Microservices is a service-oriented architecture pattern wherein applications are built as a collection of various smallest independent service units.

They get their name because each function of the application operates as an independent service.

This architecture allows for each service to scale or update without disrupting other services in the application.
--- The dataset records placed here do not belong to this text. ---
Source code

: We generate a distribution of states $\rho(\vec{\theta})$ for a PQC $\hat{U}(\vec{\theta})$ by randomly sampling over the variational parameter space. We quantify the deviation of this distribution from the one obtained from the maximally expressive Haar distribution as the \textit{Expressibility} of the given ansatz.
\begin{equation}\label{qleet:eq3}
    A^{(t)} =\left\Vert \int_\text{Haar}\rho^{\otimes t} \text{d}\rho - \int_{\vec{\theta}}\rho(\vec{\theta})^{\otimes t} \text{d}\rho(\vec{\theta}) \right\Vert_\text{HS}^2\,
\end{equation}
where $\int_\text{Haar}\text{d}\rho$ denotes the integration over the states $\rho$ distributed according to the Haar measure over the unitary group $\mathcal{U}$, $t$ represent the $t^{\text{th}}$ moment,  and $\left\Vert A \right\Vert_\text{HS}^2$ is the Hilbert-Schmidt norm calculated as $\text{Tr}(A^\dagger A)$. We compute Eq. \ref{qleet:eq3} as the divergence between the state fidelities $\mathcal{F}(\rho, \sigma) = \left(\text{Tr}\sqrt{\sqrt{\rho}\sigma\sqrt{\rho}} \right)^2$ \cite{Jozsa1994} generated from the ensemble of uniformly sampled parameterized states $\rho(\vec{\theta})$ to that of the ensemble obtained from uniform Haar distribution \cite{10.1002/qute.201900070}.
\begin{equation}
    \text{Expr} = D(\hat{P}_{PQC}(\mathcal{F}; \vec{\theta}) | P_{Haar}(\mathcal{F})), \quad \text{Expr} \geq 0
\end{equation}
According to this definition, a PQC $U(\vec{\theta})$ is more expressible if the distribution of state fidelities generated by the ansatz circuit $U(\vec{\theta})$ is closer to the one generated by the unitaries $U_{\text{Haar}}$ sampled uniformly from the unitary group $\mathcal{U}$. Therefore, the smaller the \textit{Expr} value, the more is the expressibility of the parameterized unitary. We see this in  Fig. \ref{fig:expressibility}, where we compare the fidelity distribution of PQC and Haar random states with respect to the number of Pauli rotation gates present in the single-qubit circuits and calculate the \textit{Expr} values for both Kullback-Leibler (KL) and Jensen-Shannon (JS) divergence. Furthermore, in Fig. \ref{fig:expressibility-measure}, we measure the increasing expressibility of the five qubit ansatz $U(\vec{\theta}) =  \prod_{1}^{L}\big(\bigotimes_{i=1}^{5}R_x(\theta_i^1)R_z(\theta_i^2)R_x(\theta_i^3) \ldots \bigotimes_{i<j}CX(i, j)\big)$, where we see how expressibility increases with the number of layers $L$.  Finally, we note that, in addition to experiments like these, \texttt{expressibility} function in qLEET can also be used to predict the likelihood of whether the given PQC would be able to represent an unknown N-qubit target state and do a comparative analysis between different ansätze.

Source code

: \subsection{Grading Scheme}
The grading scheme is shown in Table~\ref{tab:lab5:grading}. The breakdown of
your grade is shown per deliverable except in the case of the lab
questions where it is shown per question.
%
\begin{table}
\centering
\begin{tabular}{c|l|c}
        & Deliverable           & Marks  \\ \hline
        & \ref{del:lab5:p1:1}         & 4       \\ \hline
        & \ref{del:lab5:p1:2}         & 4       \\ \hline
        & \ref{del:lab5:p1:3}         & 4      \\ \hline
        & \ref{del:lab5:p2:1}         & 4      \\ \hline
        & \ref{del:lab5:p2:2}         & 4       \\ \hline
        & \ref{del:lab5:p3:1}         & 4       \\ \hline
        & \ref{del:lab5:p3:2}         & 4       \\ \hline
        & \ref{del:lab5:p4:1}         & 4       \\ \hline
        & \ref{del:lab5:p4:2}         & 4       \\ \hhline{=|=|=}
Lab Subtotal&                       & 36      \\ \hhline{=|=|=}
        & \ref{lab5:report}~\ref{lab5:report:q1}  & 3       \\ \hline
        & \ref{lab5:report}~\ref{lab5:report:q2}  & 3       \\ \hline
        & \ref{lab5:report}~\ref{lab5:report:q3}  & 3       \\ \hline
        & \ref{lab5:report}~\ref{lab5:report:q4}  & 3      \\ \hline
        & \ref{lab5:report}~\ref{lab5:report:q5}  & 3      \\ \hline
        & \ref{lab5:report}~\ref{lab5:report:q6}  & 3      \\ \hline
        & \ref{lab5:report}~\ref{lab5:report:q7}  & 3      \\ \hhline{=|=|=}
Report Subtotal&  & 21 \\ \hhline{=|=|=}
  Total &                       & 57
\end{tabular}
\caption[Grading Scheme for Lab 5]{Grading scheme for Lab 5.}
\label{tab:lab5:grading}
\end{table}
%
Example for e-Commerce Microservice:

In Below architecture diagram explained implementing simple Microservice module.

   
Advantages of Microservices:

  • Microservices are self-contained, independent deployment module and independently manageable services.
  • Change or upgrade each service individually rather than upgrading in the entire application.
  • Enable easy integration
  • Less dependency and easy to test.
  • Dynamic scaling.
  • Faster release cycle.
Advantages of Microservices:

  • Microservices has all the associated complexities of the distributed system.
  • There is a higher chance of failure during communication between different services.
  • Difficult to manage a large number of services.
  • The developer needs to solve the problem, such as network latency and load balancing.
  • Complex testing over a distributed environment.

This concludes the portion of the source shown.